### Task instructions
A word-for-word reproduction of the data below is needed, with no pictures in it.

Entries taken from a collection
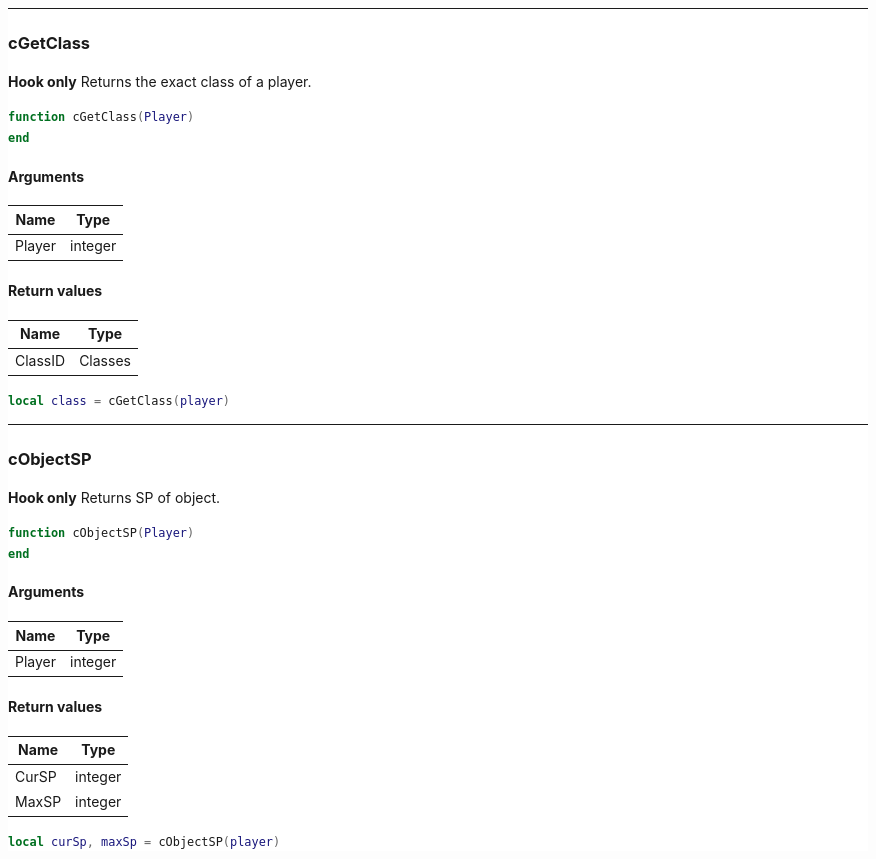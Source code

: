 <hr></hr>

### cGetClass


**Hook only**
Returns the exact class of a player.

```lua  title='Definition'
function cGetClass(Player)
end
```

#### Arguments

| Name | Type |
|------|------|
| Player | integer |
#### Return values

| Name | Type |
|------|------|
| ClassID | Classes|nil |

```lua title='Example'
local class = cGetClass(player)
```

<hr></hr>

### cObjectSP


**Hook only**
Returns SP of object.

```lua  title='Definition'
function cObjectSP(Player)
end
```

#### Arguments

| Name | Type |
|------|------|
| Player | integer |
#### Return values

| Name | Type |
|------|------|
| CurSP | integer|nil |
| MaxSP | integer|nil |

```lua title='Example'
local curSp, maxSp = cObjectSP(player)
```
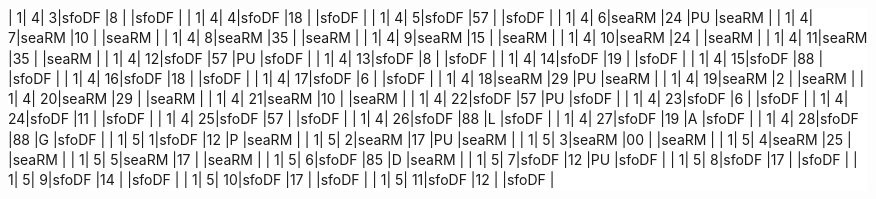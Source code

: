 |      1|     4|     3|sfoDF   |8       |        |sfoDF     |
|      1|     4|     4|sfoDF   |18      |        |sfoDF     |
|      1|     4|     5|sfoDF   |57      |        |sfoDF     |
|      1|     4|     6|seaRM   |24      |PU      |seaRM     |
|      1|     4|     7|seaRM   |10      |        |seaRM     |
|      1|     4|     8|seaRM   |35      |        |seaRM     |
|      1|     4|     9|seaRM   |15      |        |seaRM     |
|      1|     4|    10|seaRM   |24      |        |seaRM     |
|      1|     4|    11|seaRM   |35      |        |seaRM     |
|      1|     4|    12|sfoDF   |57      |PU      |sfoDF     |
|      1|     4|    13|sfoDF   |8       |        |sfoDF     |
|      1|     4|    14|sfoDF   |19      |        |sfoDF     |
|      1|     4|    15|sfoDF   |88      |        |sfoDF     |
|      1|     4|    16|sfoDF   |18      |        |sfoDF     |
|      1|     4|    17|sfoDF   |6       |        |sfoDF     |
|      1|     4|    18|seaRM   |29      |PU      |seaRM     |
|      1|     4|    19|seaRM   |2       |        |seaRM     |
|      1|     4|    20|seaRM   |29      |        |seaRM     |
|      1|     4|    21|seaRM   |10      |        |seaRM     |
|      1|     4|    22|sfoDF   |57      |PU      |sfoDF     |
|      1|     4|    23|sfoDF   |6       |        |sfoDF     |
|      1|     4|    24|sfoDF   |11      |        |sfoDF     |
|      1|     4|    25|sfoDF   |57      |        |sfoDF     |
|      1|     4|    26|sfoDF   |88      |L       |sfoDF     |
|      1|     4|    27|sfoDF   |19      |A       |sfoDF     |
|      1|     4|    28|sfoDF   |88      |G       |sfoDF     |
|      1|     5|     1|sfoDF   |12      |P       |seaRM     |
|      1|     5|     2|seaRM   |17      |PU      |seaRM     |
|      1|     5|     3|seaRM   |00      |        |seaRM     |
|      1|     5|     4|seaRM   |25      |        |seaRM     |
|      1|     5|     5|seaRM   |17      |        |seaRM     |
|      1|     5|     6|sfoDF   |85      |D       |seaRM     |
|      1|     5|     7|sfoDF   |12      |PU      |sfoDF     |
|      1|     5|     8|sfoDF   |17      |        |sfoDF     |
|      1|     5|     9|sfoDF   |14      |        |sfoDF     |
|      1|     5|    10|sfoDF   |17      |        |sfoDF     |
|      1|     5|    11|sfoDF   |12      |        |sfoDF     |
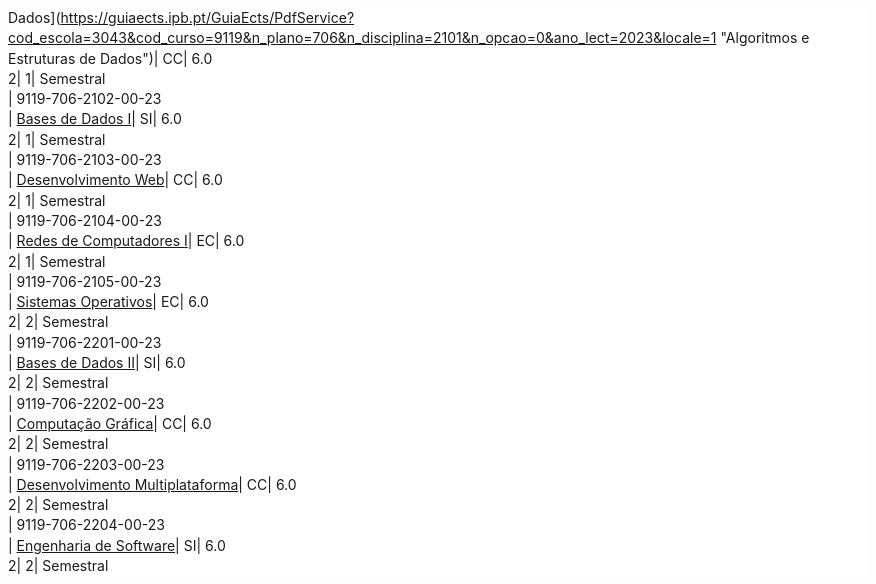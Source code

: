 Dados](https://guiaects.ipb.pt/GuiaEcts/PdfService?cod_escola=3043&cod_curso=9119&n_plano=706&n_disciplina=2101&n_opcao=0&ano_lect=2023&locale=1
"Algoritmos e Estruturas de Dados")| CC| 6.0  
2| 1|  Semestral  
|  9119-706-2102-00-23  
| [Bases de Dados
I](https://guiaects.ipb.pt/GuiaEcts/PdfService?cod_escola=3043&cod_curso=9119&n_plano=706&n_disciplina=2102&n_opcao=0&ano_lect=2023&locale=1
"Bases de Dados I")| SI| 6.0  
2| 1|  Semestral  
|  9119-706-2103-00-23  
| [Desenvolvimento
Web](https://guiaects.ipb.pt/GuiaEcts/PdfService?cod_escola=3043&cod_curso=9119&n_plano=706&n_disciplina=2103&n_opcao=0&ano_lect=2023&locale=1
"Desenvolvimento Web")| CC| 6.0  
2| 1|  Semestral  
|  9119-706-2104-00-23  
| [Redes de Computadores
I](https://guiaects.ipb.pt/GuiaEcts/PdfService?cod_escola=3043&cod_curso=9119&n_plano=706&n_disciplina=2104&n_opcao=0&ano_lect=2023&locale=1
"Redes de Computadores I")| EC| 6.0  
2| 1|  Semestral  
|  9119-706-2105-00-23  
| [Sistemas
Operativos](https://guiaects.ipb.pt/GuiaEcts/PdfService?cod_escola=3043&cod_curso=9119&n_plano=706&n_disciplina=2105&n_opcao=0&ano_lect=2023&locale=1
"Sistemas Operativos")| EC| 6.0  
2| 2|  Semestral  
|  9119-706-2201-00-23  
| [Bases de Dados
II](https://guiaects.ipb.pt/GuiaEcts/PdfService?cod_escola=3043&cod_curso=9119&n_plano=706&n_disciplina=2201&n_opcao=0&ano_lect=2023&locale=1
"Bases de Dados II")| SI| 6.0  
2| 2|  Semestral  
|  9119-706-2202-00-23  
| [Computação
Gráfica](https://guiaects.ipb.pt/GuiaEcts/PdfService?cod_escola=3043&cod_curso=9119&n_plano=706&n_disciplina=2202&n_opcao=0&ano_lect=2023&locale=1
"Computação Gráfica")| CC| 6.0  
2| 2|  Semestral  
|  9119-706-2203-00-23  
| [Desenvolvimento
Multiplataforma](https://guiaects.ipb.pt/GuiaEcts/PdfService?cod_escola=3043&cod_curso=9119&n_plano=706&n_disciplina=2203&n_opcao=0&ano_lect=2023&locale=1
"Desenvolvimento Multiplataforma")| CC| 6.0  
2| 2|  Semestral  
|  9119-706-2204-00-23  
| [Engenharia de
Software](https://guiaects.ipb.pt/GuiaEcts/PdfService?cod_escola=3043&cod_curso=9119&n_plano=706&n_disciplina=2204&n_opcao=0&ano_lect=2023&locale=1
"Engenharia de Software")| SI| 6.0  
2| 2|  Semestral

### Response to this exercise
Source code

: <hr></hr>

### cGetClass


**Hook only**
Returns the exact class of a player.

```lua  title='Definition'
function cGetClass(Player)
end
```

#### Arguments

| Name | Type |
|------|------|
| Player | integer |
#### Return values

| Name | Type |
|------|------|
| ClassID | Classes|nil |

```lua title='Example'
local class = cGetClass(player)
```

<hr></hr>

### cObjectSP


**Hook only**
Returns SP of object.

```lua  title='Definition'
function cObjectSP(Player)
end
```

#### Arguments

| Name | Type |
|------|------|
| Player | integer |
#### Return values

| Name | Type |
|------|------|
| CurSP | integer|nil |
| MaxSP | integer|nil |

```lua title='Example'
local curSp, maxSp = cObjectSP(player)
```
Source code

: |      1|     4|     3|sfoDF   |8       |        |sfoDF     |
|      1|     4|     4|sfoDF   |18      |        |sfoDF     |
|      1|     4|     5|sfoDF   |57      |        |sfoDF     |
|      1|     4|     6|seaRM   |24      |PU      |seaRM     |
|      1|     4|     7|seaRM   |10      |        |seaRM     |
|      1|     4|     8|seaRM   |35      |        |seaRM     |
|      1|     4|     9|seaRM   |15      |        |seaRM     |
|      1|     4|    10|seaRM   |24      |        |seaRM     |
|      1|     4|    11|seaRM   |35      |        |seaRM     |
|      1|     4|    12|sfoDF   |57      |PU      |sfoDF     |
|      1|     4|    13|sfoDF   |8       |        |sfoDF     |
|      1|     4|    14|sfoDF   |19      |        |sfoDF     |
|      1|     4|    15|sfoDF   |88      |        |sfoDF     |
|      1|     4|    16|sfoDF   |18      |        |sfoDF     |
|      1|     4|    17|sfoDF   |6       |        |sfoDF     |
|      1|     4|    18|seaRM   |29      |PU      |seaRM     |
|      1|     4|    19|seaRM   |2       |        |seaRM     |
|      1|     4|    20|seaRM   |29      |        |seaRM     |
|      1|     4|    21|seaRM   |10      |        |seaRM     |
|      1|     4|    22|sfoDF   |57      |PU      |sfoDF     |
|      1|     4|    23|sfoDF   |6       |        |sfoDF     |
|      1|     4|    24|sfoDF   |11      |        |sfoDF     |
|      1|     4|    25|sfoDF   |57      |        |sfoDF     |
|      1|     4|    26|sfoDF   |88      |L       |sfoDF     |
|      1|     4|    27|sfoDF   |19      |A       |sfoDF     |
|      1|     4|    28|sfoDF   |88      |G       |sfoDF     |
|      1|     5|     1|sfoDF   |12      |P       |seaRM     |
|      1|     5|     2|seaRM   |17      |PU      |seaRM     |
|      1|     5|     3|seaRM   |00      |        |seaRM     |
|      1|     5|     4|seaRM   |25      |        |seaRM     |
|      1|     5|     5|seaRM   |17      |        |seaRM     |
|      1|     5|     6|sfoDF   |85      |D       |seaRM     |
|      1|     5|     7|sfoDF   |12      |PU      |sfoDF     |
|      1|     5|     8|sfoDF   |17      |        |sfoDF     |
|      1|     5|     9|sfoDF   |14      |        |sfoDF     |
|      1|     5|    10|sfoDF   |17      |        |sfoDF     |
|      1|     5|    11|sfoDF   |12      |        |sfoDF     |
Source code

: Dados](https://guiaects.ipb.pt/GuiaEcts/PdfService?cod_escola=3043&cod_curso=9119&n_plano=706&n_disciplina=2101&n_opcao=0&ano_lect=2023&locale=1
"Algoritmos e Estruturas de Dados")| CC| 6.0  
2| 1|  Semestral  
|  9119-706-2102-00-23  
| [Bases de Dados
I](https://guiaects.ipb.pt/GuiaEcts/PdfService?cod_escola=3043&cod_curso=9119&n_plano=706&n_disciplina=2102&n_opcao=0&ano_lect=2023&locale=1
"Bases de Dados I")| SI| 6.0  
2| 1|  Semestral  
|  9119-706-2103-00-23  
| [Desenvolvimento
Web](https://guiaects.ipb.pt/GuiaEcts/PdfService?cod_escola=3043&cod_curso=9119&n_plano=706&n_disciplina=2103&n_opcao=0&ano_lect=2023&locale=1
"Desenvolvimento Web")| CC| 6.0  
2| 1|  Semestral  
|  9119-706-2104-00-23  
| [Redes de Computadores
I](https://guiaects.ipb.pt/GuiaEcts/PdfService?cod_escola=3043&cod_curso=9119&n_plano=706&n_disciplina=2104&n_opcao=0&ano_lect=2023&locale=1
"Redes de Computadores I")| EC| 6.0  
2| 1|  Semestral  
|  9119-706-2105-00-23  
| [Sistemas
Operativos](https://guiaects.ipb.pt/GuiaEcts/PdfService?cod_escola=3043&cod_curso=9119&n_plano=706&n_disciplina=2105&n_opcao=0&ano_lect=2023&locale=1
"Sistemas Operativos")| EC| 6.0  
2| 2|  Semestral  
|  9119-706-2201-00-23  
| [Bases de Dados
II](https://guiaects.ipb.pt/GuiaEcts/PdfService?cod_escola=3043&cod_curso=9119&n_plano=706&n_disciplina=2201&n_opcao=0&ano_lect=2023&locale=1
"Bases de Dados II")| SI| 6.0  
2| 2|  Semestral  
|  9119-706-2202-00-23  
| [Computação
Gráfica](https://guiaects.ipb.pt/GuiaEcts/PdfService?cod_escola=3043&cod_curso=9119&n_plano=706&n_disciplina=2202&n_opcao=0&ano_lect=2023&locale=1
"Computação Gráfica")| CC| 6.0  
2| 2|  Semestral  
|  9119-706-2203-00-23  
| [Desenvolvimento
Multiplataforma](https://guiaects.ipb.pt/GuiaEcts/PdfService?cod_escola=3043&cod_curso=9119&n_plano=706&n_disciplina=2203&n_opcao=0&ano_lect=2023&locale=1
"Desenvolvimento Multiplataforma")| CC| 6.0  
2| 2|  Semestral  
|  9119-706-2204-00-23  
| [Engenharia de
Software](https://guiaects.ipb.pt/GuiaEcts/PdfService?cod_escola=3043&cod_curso=9119&n_plano=706&n_disciplina=2204&n_opcao=0&ano_lect=2023&locale=1
"Engenharia de Software")| SI| 6.0  
2| 2|  Semestral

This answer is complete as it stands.